▸ **About this task**: Below are some records; output exactly the lines from the line with "- Actualizar conectores" to the line with "### Pendiente", both ends kept, and nothing more.

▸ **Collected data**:
⟨
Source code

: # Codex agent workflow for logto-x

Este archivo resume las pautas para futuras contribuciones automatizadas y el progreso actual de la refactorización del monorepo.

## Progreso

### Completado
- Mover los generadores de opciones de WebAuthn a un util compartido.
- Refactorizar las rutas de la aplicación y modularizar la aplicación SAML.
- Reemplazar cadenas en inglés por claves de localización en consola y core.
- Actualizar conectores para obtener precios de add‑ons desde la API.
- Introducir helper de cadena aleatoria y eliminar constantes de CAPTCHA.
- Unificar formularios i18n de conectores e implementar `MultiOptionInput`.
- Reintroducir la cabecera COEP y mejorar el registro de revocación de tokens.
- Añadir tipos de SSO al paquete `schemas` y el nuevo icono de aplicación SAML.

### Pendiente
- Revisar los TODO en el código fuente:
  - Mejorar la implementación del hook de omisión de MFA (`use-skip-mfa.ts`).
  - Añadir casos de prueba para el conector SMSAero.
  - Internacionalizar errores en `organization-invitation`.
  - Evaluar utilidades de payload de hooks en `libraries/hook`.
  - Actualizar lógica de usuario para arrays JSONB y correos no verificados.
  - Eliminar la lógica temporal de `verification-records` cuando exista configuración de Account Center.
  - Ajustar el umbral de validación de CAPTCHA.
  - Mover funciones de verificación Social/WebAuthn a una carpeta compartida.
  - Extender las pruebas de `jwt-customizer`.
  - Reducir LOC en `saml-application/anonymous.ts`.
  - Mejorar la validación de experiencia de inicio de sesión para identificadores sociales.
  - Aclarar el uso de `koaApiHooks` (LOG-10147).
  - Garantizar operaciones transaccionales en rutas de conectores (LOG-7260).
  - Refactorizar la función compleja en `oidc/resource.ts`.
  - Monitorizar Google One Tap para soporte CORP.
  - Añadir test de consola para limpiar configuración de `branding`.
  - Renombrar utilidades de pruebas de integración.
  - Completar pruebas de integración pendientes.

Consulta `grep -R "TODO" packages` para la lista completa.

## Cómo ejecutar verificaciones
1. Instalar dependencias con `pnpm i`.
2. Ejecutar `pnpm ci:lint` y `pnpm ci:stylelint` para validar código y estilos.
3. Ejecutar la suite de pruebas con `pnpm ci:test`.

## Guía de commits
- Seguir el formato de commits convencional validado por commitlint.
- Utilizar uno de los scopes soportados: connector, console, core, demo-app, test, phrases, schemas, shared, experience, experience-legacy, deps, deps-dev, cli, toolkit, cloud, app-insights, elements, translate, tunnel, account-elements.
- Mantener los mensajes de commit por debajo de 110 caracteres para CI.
⟩
⟨
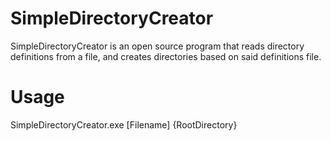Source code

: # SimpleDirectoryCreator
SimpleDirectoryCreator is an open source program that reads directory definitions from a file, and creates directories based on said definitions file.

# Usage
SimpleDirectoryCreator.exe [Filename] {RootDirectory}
⟩
▸ **Exercise solution**:
- Actualizar conectores para obtener precios de add‑ons desde la API.
- Introducir helper de cadena aleatoria y eliminar constantes de CAPTCHA.
- Unificar formularios i18n de conectores e implementar `MultiOptionInput`.
- Reintroducir la cabecera COEP y mejorar el registro de revocación de tokens.
- Añadir tipos de SSO al paquete `schemas` y el nuevo icono de aplicación SAML.

### Pendiente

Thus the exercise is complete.